Ever since Jeremiah Wright made his debut on the wider American political stage many people -- and especially white liberals -- have been wondering: what do he and his church represent in black religious life in the country? When most white liberals (sometimes, I confess, me included) talk about African-American matters, they speak from a very thin, even wobbly base of knowledge. That's been happening in the last six weeks again. It's my impression, in fact, that the consensus in this camp was that Wright was something of a prototypical figure and his church was very much like hundreds, maybe thousands of others. But this was bad news, and so the like-minded made it into a moral tale: white racism was still so rampant that millions of blacks were compelled to see the country, more or less, through Wright's eyes or through eyes like Wright's.

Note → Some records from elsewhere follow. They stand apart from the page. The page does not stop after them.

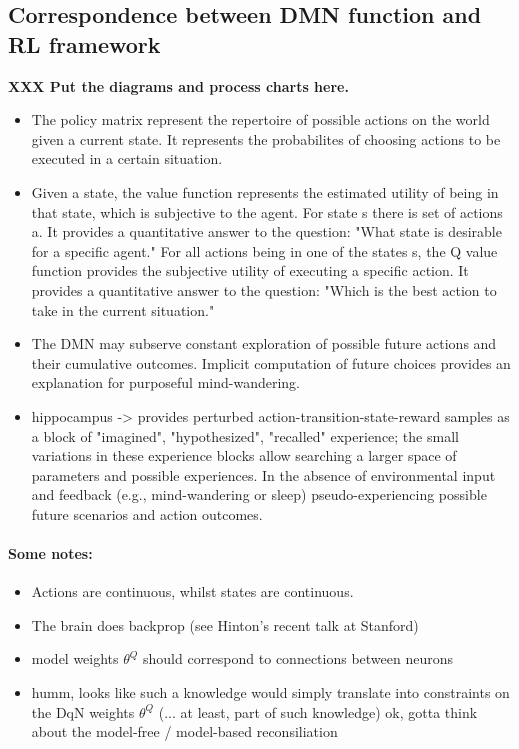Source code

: \documentclass{article} %
\begin{document}
\subsection{Correspondence between DMN function and RL framework}
\textbf{XXX Put the diagrams and process charts here.}
\begin{itemize}
  \item The policy matrix represent the repertoire of possible actions
  on the world given a current state. It represents the probabilites of
  choosing actions to be executed in a certain situation.
  \item Given a state, the value function represents the estimated utility of
  being in that state, which is subjective to the agent. 
  For state s there is set of actions a.
  It provides a quantitative answer to the question:
  "What state is desirable for a specific agent."
  For all actions being in one of the states s,
  the Q value function provides the subjective utility
  of executing a specific action.
  It provides a quantitative answer to the question:
  "Which is the best action to take in the current situation."
  \item The DMN may subserve
  constant exploration of possible future actions and their
  cumulative outcomes. Implicit computation of future choices 
  provides an explanation for purposeful mind-wandering.
  \item hippocampus -> provides perturbed action-transition-state-reward samples
  as a block of "imagined", "hypothesized", "recalled" experience;
  the small variations in these experience blocks allow searching
  a larger space of parameters and possible experiences.
  In the absence of environmental input and feedback
  (e.g., mind-wandering or sleep) pseudo-experiencing possible
  future scenarios and action outcomes.
  
\end{itemize}





\paragraph*{Some notes:}
\begin{itemize}
  \item Actions are continuous, whilst states are continuous.
  \item The brain does backprop (see Hinton's recent talk at Stanford)
  \item model weights $\theta^Q$ should correspond to connections between neurons
\item humm, looks like such a knowledge would simply translate into constraints on the DqN weights $\theta^Q$ (... at least, part of such knowledge)
  ok, gotta think about the model-free / model-based reconsiliation
\end{itemize}
  
\end{document}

I've finally read an illuminating piece by two scholars who really know American blacks and black institutions, They are Stephan and Abigail Thernstrom, a husband and wife team, he the Winthrop professor of history at Harvard, she a political scientist and the vice chair of the U.S. Commission on Civil Rights, who are optimists about the African American future -- optimists, if only policy-makers weren't so attached to a grim view of what African Americans can accomplish.
In any case, they've written this article, "Examining the United Church of Christ," at realclearpolitics.com that puts Trinity into its proper place in relation to other black churches and shows how different it is from them. The U.C.C. is actually a white church with a few black subalterns. This used to be the old, sensible and modest Congregational Church which maybe still feels guilty for those of its seventeenth and eighteenth century communicants who were in the slave trade.